There’s more depth in the position players than the pitchers as far the college side goes, but overall, the class is still fairly lacking. The strength of the class is up the middle, with several catchers and shortstops competing to start the year on The Board. Unfortunately, there’s very little in terms of corner infielders, and outside of the No.1 player, there just aren’t very many projected impact bats. This could all change as the season progresses, but as things stand now, if you’re hoping your home team adds a hitter who can help right away, you probably are going to be disappointed.
Enough introductions, here are the top twelve college position players to watch for in 2012.
1. Victor Roache / OF / Georgia Southern — There was very little separating the top three position players to start the year, and while the two guys below have more positional value, I went with Roache based on both his raw ability and project-ability at the next level. The Georgia Southern star possesses top-notch bat speed to go along with a well above-average approach at the plate with serious raw power to all fields. If he was a center-fielder, this would be no contest, but he has enough athleticism to play the corner outfield. He’ll need a monster year to stay at this position, but it should shock no one is Roache is the first position-player taken in the 2012 draft.
2. Deven Merrero / SS / Arizona State — Merrero starts the year at No.2, but don’t be surprised if he ends the year at No.1 with a bullet. He’s well above average defensively with a high baseball IQ, and offensively he has gap power that could develop into above-average for the position. To be an élite prospect though, the Sun Devil will have to show better plate discipline and the swing will have to be shortened. I don’t think Merrero is a star, but an average offensive shortstop with plus defensive ability is nothing to sneeze at, either.
3. Mike Zunino / C / Florida — The catching prospect is often the most scrutinized — and often overrated — but those who have placed Zunino high on their early boards have done so with good reason. The right-handed hitting backstop has power to all fields, with good pitch recognition (though there are reports that he struggles with off-speed stuff) and bat speed. Defensively, Zunino has a quick release with good arm strength and enough athleticism to block pitches at the big-league level.
4. Tyler Naquin / OF / Texas A&M — If you asked ten scouts about Naquin, you’d likely get ten different answers about what type of prospect he is. To me, he’s a potential lead-off hitter with the best throwing arm in college baseball with the potential for average power as he gets stronger. Some will throw out the word “tweener” with the Aggie, as his bat profiles better in center-field and probably doesn’t have the foot speed to stay at the position, but I think the overall offensive production will profile in right-field as well.
5. Kenny Diekroeger / SS / Stanford — A year ago, listing Diekroeger anywhere below the top three would have seemed impossible. Today, listing him in the top five is ambitious. The Cardinal shortstop puts on an impressive batting practice, but that hasn’t translated into results as of yet. Unlike Merrero, Diekroeger is no guarantee to play stick at short long term, and as a second-basemen the bat doesn’t play nearly as well.

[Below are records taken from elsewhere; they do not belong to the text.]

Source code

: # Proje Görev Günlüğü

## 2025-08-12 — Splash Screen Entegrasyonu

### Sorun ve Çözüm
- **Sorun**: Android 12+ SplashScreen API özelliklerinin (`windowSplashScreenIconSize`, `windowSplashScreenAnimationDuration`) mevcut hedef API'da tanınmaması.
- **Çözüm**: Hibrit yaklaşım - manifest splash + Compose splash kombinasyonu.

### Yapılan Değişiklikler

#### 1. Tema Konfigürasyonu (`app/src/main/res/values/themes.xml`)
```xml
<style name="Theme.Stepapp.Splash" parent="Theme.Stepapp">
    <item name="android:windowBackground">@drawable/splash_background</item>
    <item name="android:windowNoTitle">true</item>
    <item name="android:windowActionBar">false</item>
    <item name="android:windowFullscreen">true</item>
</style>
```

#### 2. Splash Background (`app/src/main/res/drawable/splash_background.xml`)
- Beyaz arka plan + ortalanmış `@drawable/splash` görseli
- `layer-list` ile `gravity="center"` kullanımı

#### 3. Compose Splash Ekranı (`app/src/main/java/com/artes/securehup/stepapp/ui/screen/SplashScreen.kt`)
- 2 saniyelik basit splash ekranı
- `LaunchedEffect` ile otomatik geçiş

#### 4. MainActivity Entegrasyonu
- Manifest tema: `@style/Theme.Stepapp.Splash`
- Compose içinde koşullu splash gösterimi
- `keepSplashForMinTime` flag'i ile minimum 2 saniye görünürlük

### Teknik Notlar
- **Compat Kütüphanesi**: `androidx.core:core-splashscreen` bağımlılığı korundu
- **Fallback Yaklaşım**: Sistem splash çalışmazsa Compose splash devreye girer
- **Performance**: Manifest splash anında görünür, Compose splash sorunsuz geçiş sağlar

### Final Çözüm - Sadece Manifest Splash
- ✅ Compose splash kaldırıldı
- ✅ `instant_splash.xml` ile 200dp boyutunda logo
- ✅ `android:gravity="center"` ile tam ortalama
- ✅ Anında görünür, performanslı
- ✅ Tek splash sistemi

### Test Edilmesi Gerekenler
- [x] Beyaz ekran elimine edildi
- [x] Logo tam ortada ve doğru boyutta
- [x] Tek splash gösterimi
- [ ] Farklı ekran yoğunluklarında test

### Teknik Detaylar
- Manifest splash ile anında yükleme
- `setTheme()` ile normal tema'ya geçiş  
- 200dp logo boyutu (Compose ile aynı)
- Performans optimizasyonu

6. Stephen Piscotty / 3B / Stanford — A plus defender at third who hit very well during his sophomore year and in the Cape, Piscotty is a name that must be followed in the 2012 campaign. He doesn’t walk much, and he’s more of a gap hitter at this point, but he does have some raw power and uses all parts of the field.
7. Travis Jankowski / OF / Stony Brook — Jankowski is a future center-fielder and lead-off hitter at his peak, and a fourth outfielder with above-average speed at his basement. There’s not much power in the swing, but he uses all fields like Piscotty and gets to everything in the outfield.

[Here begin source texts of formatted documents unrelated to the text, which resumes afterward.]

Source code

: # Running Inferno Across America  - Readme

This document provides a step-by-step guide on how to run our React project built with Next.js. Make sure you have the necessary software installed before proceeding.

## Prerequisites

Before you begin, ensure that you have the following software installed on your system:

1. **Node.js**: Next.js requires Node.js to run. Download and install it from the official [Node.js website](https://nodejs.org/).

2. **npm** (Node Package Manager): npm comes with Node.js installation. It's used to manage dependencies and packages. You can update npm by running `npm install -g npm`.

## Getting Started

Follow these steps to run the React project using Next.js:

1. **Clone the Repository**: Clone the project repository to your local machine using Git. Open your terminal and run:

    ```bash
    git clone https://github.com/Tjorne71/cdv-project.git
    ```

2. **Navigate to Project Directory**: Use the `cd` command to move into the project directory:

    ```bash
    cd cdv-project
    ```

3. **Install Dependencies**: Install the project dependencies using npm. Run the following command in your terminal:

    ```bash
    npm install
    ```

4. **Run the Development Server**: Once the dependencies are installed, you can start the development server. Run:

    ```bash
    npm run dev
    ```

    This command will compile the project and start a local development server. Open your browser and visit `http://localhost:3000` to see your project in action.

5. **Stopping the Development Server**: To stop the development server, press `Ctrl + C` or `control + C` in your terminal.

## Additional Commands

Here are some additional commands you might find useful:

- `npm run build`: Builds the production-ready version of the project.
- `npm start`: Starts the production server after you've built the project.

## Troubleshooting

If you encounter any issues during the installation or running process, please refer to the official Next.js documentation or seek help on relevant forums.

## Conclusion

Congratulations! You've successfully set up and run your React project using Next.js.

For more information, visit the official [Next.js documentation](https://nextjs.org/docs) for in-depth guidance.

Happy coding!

8. Josh Elander / C / TCU — Whether or not Elander starts the year off on The Board or is a fringe prospect will depend on how he develops behind the plate, where the term “work in progress” might be an understatement. He’s plenty athletic and has good arm strength, but doesn’t block balls well and his pop times have been inconsistent. There’s above average power in his bat — especially to the pull-side — but if teams believe he’s an outfielder in the future, he won’t be a day-one selection.
9. Richie Shaffer / 1B / Clemson – Plenty of power to all parts of the field, but lots of swings and misses and unlikely to be a third-basemen at the professional level, although he does have the arm strength to play right-field.
10. Stephen Perez / SS / Miami – A solid defensive shortstop, Perez’ issues come at the plate, where he doesn’t work counts and very little power from the right side. Very high baseball IQ, but projects as more of a utility infielder at this point.
11. Nolan Fontana / SS / Florida – Not much power in the Gator shortstop’s swing, and will probably have to play second-base professionally, but Fontana gets on base as well as anyone in the class and is an above-average runner.
12. Adam Brett Walker / OF / Jacksonville — Really struggled in the Cape Cod, but was one of the best sophomore power hitters last year with solid plate discipline and good speed.